#### PROBLEM STATEMENT:
How many lines of the entries hold the string "metrics"? Reply with the number alone.

•••••

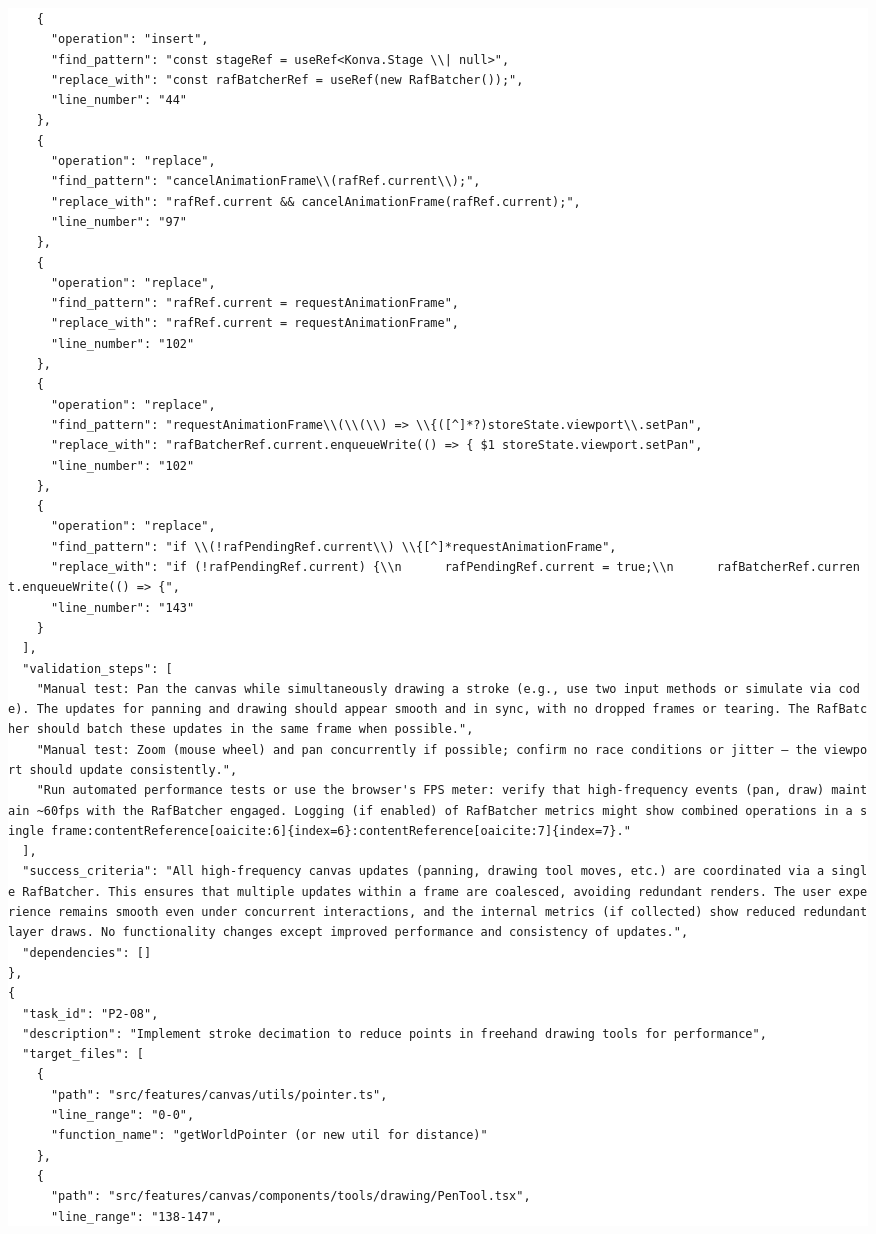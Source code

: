         {
          "operation": "insert",
          "find_pattern": "const stageRef = useRef<Konva.Stage \\| null>",
          "replace_with": "const rafBatcherRef = useRef(new RafBatcher());",
          "line_number": "44"
        },
        {
          "operation": "replace",
          "find_pattern": "cancelAnimationFrame\\(rafRef.current\\);",
          "replace_with": "rafRef.current && cancelAnimationFrame(rafRef.current);",
          "line_number": "97"
        },
        {
          "operation": "replace",
          "find_pattern": "rafRef.current = requestAnimationFrame",
          "replace_with": "rafRef.current = requestAnimationFrame",
          "line_number": "102"
        },
        {
          "operation": "replace",
          "find_pattern": "requestAnimationFrame\\(\\(\\) => \\{([^]*?)storeState.viewport\\.setPan",
          "replace_with": "rafBatcherRef.current.enqueueWrite(() => { $1 storeState.viewport.setPan",
          "line_number": "102"
        },
        {
          "operation": "replace",
          "find_pattern": "if \\(!rafPendingRef.current\\) \\{[^]*requestAnimationFrame",
          "replace_with": "if (!rafPendingRef.current) {\\n      rafPendingRef.current = true;\\n      rafBatcherRef.current.enqueueWrite(() => {",
          "line_number": "143"
        }
      ],
      "validation_steps": [
        "Manual test: Pan the canvas while simultaneously drawing a stroke (e.g., use two input methods or simulate via code). The updates for panning and drawing should appear smooth and in sync, with no dropped frames or tearing. The RafBatcher should batch these updates in the same frame when possible.",
        "Manual test: Zoom (mouse wheel) and pan concurrently if possible; confirm no race conditions or jitter – the viewport should update consistently.",
        "Run automated performance tests or use the browser's FPS meter: verify that high-frequency events (pan, draw) maintain ~60fps with the RafBatcher engaged. Logging (if enabled) of RafBatcher metrics might show combined operations in a single frame:contentReference[oaicite:6]{index=6}:contentReference[oaicite:7]{index=7}."
      ],
      "success_criteria": "All high-frequency canvas updates (panning, drawing tool moves, etc.) are coordinated via a single RafBatcher. This ensures that multiple updates within a frame are coalesced, avoiding redundant renders. The user experience remains smooth even under concurrent interactions, and the internal metrics (if collected) show reduced redundant layer draws. No functionality changes except improved performance and consistency of updates.",
      "dependencies": []
    },
    {
      "task_id": "P2-08",
      "description": "Implement stroke decimation to reduce points in freehand drawing tools for performance",
      "target_files": [
        {
          "path": "src/features/canvas/utils/pointer.ts",
          "line_range": "0-0",
          "function_name": "getWorldPointer (or new util for distance)"
        },
        {
          "path": "src/features/canvas/components/tools/drawing/PenTool.tsx",
          "line_range": "138-147",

•••••

#### ANSWER TO THIS TASK:
2